HOW TO COMPLETE THIS TASK.
Output only the lines below that start at the line containing "- Initial review within 48 hours" and end at the line containing "to have features", with both ends kept.

** Opening DATA FOR THE TASK block **

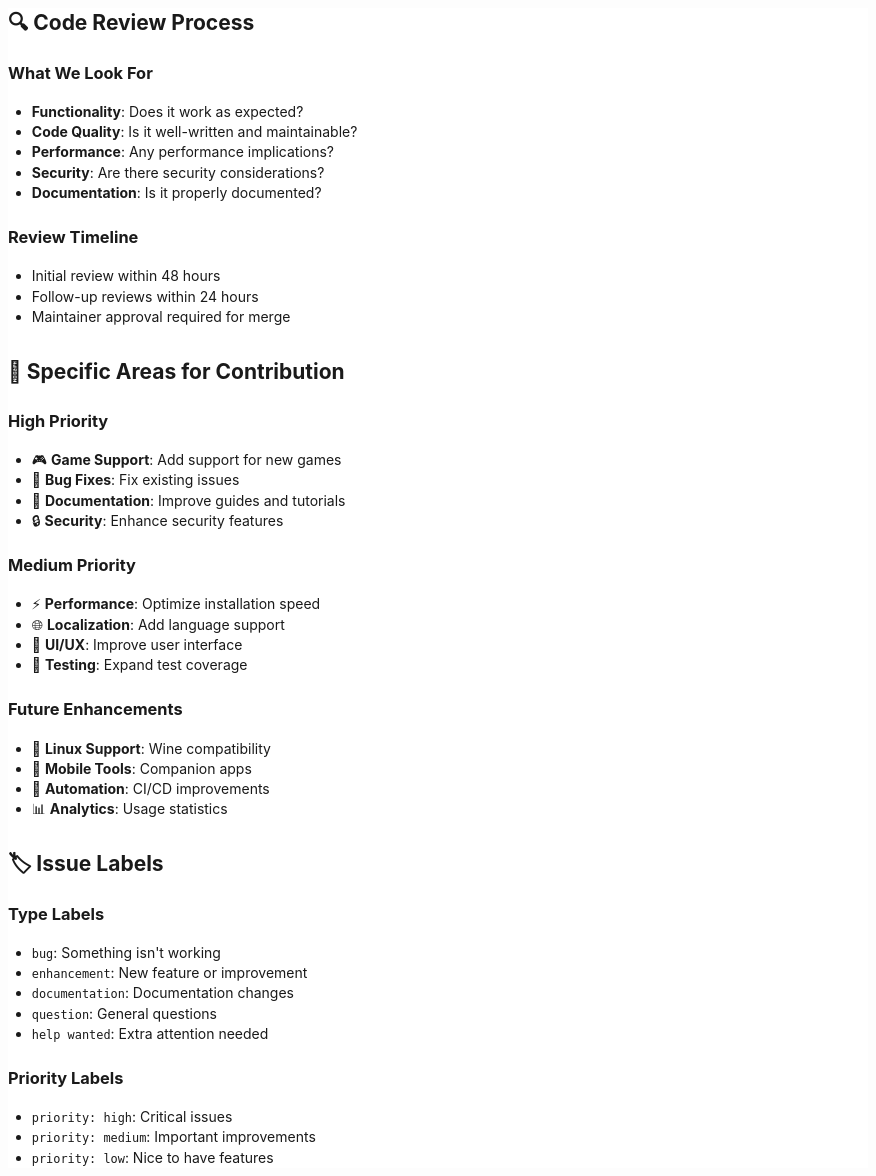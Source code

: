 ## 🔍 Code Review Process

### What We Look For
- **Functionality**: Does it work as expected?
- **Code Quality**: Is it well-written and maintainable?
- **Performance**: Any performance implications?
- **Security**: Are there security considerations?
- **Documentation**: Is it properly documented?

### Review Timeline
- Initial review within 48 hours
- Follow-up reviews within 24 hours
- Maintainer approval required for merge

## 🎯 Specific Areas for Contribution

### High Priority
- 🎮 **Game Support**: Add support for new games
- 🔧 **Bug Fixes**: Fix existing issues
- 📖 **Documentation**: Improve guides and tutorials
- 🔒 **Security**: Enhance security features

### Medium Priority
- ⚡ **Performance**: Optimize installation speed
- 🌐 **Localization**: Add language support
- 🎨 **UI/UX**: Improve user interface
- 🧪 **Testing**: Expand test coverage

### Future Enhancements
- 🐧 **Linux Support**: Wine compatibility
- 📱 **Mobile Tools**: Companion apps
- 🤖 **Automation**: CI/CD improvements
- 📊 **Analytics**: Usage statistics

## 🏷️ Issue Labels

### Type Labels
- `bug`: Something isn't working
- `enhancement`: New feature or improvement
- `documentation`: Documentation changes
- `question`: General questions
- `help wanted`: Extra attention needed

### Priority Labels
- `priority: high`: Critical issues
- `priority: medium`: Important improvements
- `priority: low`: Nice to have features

** Closing DATA FOR THE TASK block **
** Opening DATA FOR THE TASK block **

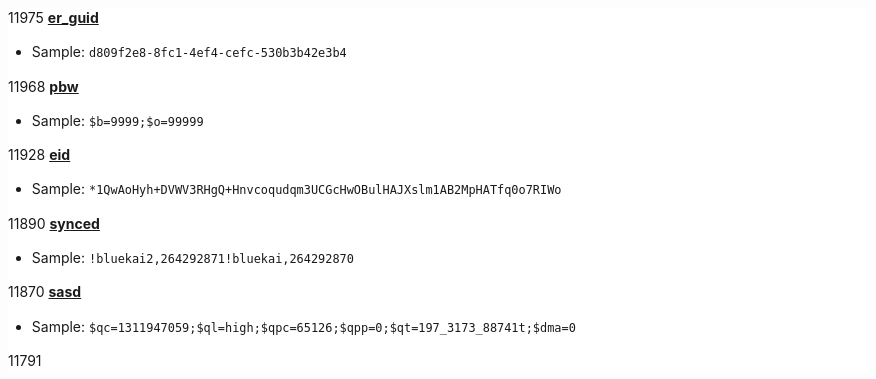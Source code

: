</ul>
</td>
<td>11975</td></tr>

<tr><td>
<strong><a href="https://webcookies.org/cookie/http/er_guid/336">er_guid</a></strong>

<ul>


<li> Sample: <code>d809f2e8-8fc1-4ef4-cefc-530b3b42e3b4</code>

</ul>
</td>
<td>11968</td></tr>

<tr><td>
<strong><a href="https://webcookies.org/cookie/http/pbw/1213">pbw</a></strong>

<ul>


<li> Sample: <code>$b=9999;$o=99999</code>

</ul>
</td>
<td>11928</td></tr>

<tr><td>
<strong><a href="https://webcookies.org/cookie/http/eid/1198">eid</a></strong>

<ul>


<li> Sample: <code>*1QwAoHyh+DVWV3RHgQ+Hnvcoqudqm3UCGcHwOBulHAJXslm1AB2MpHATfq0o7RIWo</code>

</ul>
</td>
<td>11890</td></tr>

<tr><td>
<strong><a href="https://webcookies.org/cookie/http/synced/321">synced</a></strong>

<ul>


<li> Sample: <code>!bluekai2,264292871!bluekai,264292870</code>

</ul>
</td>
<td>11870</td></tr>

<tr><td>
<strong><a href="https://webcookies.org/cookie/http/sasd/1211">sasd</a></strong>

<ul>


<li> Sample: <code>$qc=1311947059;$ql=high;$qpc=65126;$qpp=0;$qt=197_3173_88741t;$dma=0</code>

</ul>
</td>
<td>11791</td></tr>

** Closing DATA FOR THE TASK block **
** Opening DATA FOR THE TASK block **

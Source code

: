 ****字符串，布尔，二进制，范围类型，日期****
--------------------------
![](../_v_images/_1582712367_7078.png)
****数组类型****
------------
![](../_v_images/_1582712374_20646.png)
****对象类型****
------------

** Closing DATA FOR THE TASK block **

COMPLETED EXERCISE.
- Initial review within 48 hours
- Follow-up reviews within 24 hours
- Maintainer approval required for merge

## 🎯 Specific Areas for Contribution

### High Priority
- 🎮 **Game Support**: Add support for new games
- 🔧 **Bug Fixes**: Fix existing issues
- 📖 **Documentation**: Improve guides and tutorials
- 🔒 **Security**: Enhance security features

### Medium Priority
- ⚡ **Performance**: Optimize installation speed
- 🌐 **Localization**: Add language support
- 🎨 **UI/UX**: Improve user interface
- 🧪 **Testing**: Expand test coverage

### Future Enhancements
- 🐧 **Linux Support**: Wine compatibility
- 📱 **Mobile Tools**: Companion apps
- 🤖 **Automation**: CI/CD improvements
- 📊 **Analytics**: Usage statistics

## 🏷️ Issue Labels

### Type Labels
- `bug`: Something isn't working
- `enhancement`: New feature or improvement
- `documentation`: Documentation changes
- `question`: General questions
- `help wanted`: Extra attention needed

### Priority Labels
- `priority: high`: Critical issues
- `priority: medium`: Important improvements
- `priority: low`: Nice to have features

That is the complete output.